Por momentos, la memoria y los recuerdos se me escapan, el rostro de mi madre y de mis hermanos además de sus nombres. Los repito una y otra vez con el anhelo de que se queden en mi mente; el rostro de esa bella morena con caderas perfectas como el cielo, que conocí hace unas semanas y de la cual se me va su nombre ¡Pero no, esto no puede terminar así! tengo que salir de aquí ¿pero cómo, como putas madres? Hurgo en mi mente y recuerdo de niño –y aun de grande-, cuando en mis pesadillas me hacia consciente de estar soñando y no podía despertar, buscaba una altura, una azotea, un barandal, un lugar de donde pudiera saltar al vacío y sentir esa sensación de abandono que me hiciera despertar. Y Ahí está una vez más esa sensación, ojala sea la última. Cierro mis ojos un momento, relajo mi cuerpo y me dejo llevar por ese sopor que por momentos…

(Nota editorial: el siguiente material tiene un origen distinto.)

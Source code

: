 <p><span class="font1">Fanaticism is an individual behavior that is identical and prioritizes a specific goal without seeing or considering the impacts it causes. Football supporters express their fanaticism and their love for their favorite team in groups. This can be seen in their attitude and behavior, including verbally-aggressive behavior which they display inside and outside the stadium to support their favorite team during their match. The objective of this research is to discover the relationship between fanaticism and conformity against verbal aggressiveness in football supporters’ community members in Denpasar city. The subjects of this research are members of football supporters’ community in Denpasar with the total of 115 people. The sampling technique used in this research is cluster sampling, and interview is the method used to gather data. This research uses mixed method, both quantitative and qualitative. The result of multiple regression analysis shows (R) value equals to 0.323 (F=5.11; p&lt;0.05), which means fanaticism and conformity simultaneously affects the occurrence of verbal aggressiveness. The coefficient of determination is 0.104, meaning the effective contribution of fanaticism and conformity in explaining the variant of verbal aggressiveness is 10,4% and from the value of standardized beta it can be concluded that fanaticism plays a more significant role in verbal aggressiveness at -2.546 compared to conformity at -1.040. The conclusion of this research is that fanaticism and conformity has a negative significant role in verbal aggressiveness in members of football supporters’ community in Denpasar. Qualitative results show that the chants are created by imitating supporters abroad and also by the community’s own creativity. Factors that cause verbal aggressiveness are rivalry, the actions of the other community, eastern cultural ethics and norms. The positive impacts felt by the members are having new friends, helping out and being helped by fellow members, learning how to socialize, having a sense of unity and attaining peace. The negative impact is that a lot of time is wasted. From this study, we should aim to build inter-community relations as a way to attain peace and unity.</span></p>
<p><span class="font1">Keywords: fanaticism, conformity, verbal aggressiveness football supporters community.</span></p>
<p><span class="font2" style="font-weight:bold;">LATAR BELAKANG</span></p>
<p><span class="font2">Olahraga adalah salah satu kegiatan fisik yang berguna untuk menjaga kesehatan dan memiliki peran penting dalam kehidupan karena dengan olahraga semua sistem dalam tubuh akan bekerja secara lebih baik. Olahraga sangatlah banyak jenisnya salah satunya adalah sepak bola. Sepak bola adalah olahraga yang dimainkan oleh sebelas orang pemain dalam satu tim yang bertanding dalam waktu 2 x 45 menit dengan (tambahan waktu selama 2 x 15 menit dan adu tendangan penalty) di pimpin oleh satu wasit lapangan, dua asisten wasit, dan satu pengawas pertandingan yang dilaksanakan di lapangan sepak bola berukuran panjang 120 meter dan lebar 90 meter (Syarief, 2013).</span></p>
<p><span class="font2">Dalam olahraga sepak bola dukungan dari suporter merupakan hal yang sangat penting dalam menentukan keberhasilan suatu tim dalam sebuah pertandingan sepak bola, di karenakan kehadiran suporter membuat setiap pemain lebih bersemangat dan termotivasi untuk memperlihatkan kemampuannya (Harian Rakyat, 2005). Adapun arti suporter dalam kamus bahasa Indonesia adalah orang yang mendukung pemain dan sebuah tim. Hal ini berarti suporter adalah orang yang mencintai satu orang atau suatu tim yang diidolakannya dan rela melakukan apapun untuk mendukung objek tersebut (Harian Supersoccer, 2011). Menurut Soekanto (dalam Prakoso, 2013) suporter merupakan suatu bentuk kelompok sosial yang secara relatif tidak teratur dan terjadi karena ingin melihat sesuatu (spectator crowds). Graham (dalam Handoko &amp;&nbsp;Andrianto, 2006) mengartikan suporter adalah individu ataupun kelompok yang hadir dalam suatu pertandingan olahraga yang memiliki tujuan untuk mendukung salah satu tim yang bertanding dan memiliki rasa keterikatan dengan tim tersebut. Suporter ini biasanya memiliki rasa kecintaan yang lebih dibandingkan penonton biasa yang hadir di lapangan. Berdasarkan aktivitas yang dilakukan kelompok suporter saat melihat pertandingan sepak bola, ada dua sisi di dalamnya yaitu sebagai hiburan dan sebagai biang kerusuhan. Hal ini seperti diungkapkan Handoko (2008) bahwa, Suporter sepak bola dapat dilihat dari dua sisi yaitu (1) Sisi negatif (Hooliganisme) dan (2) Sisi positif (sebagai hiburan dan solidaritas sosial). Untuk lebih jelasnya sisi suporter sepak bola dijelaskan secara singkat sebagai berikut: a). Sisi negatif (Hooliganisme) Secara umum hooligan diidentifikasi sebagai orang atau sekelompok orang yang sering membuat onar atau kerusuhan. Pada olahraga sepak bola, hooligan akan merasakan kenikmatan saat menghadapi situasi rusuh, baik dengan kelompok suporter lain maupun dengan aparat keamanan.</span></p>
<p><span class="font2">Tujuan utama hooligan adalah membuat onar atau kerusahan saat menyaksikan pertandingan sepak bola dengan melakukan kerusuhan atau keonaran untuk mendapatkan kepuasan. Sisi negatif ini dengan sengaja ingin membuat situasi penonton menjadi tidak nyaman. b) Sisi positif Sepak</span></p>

Abro mis ojos y es tal como la recuerdo, ese viejo patio enorme rectangular rodeado de lavaderos con la escalera al centro que llevaba al segundo nivel y a la azotea; y en todo su alrededor, las puertas de cada vivienda que al paso de los años encerraron sucesos e historias que se perdieron cuando fue derribada para dar paso a un centro comercial, y que sólo quedan en las memorias de lo que vivimos aquí alguna vez: ¡es la vieja vecindad en donde crecí!

Estoy parado en el centro de del patio y me invade una sensación de irrealidad, respiro un aire pesado y la atmosfera se siente brumosa y espesa, el cielo se nota gris, silente, abstracto, como dibujado sobre un papel. Corro hacia la escalera. Sé que tengo que ir al punto más alto. Los pies me pesan y entre más acelero más difícil es poner un pie frente al otro; un escalón y otro a la vez y cada que subo uno más difícil es subir. Observo a mí alrededor y en cada puerta hay alguien que me observa, llego al final de la escalera y recorro el pasillo que me lleva al siguiente nivel, me paro y volteo y en cada puerta están parados todos: El Caras, aun con su camisa blanca ensangrentada; Lolis, con su mirada triste y perdida de cuando niña; El Charifas, quien cayó a mi lado en nuestras andanzas; David, mi amigo y hermano; en otra, mi abuelita Carmen, mujer enorme y generosa quien representó todo lo bueno de mi niñez. En la puerta más alejada esta él, Robaina, el maldito. Todos están mirándome y haciendo un extraño símbolo que forman con los dedos índices tocando los pulgares de la mano contaría para crear un rectángulo horizontal que recargan en su pecho, como si formaran una pistola con sus dedos, una arriba de la otra en dirección contraria.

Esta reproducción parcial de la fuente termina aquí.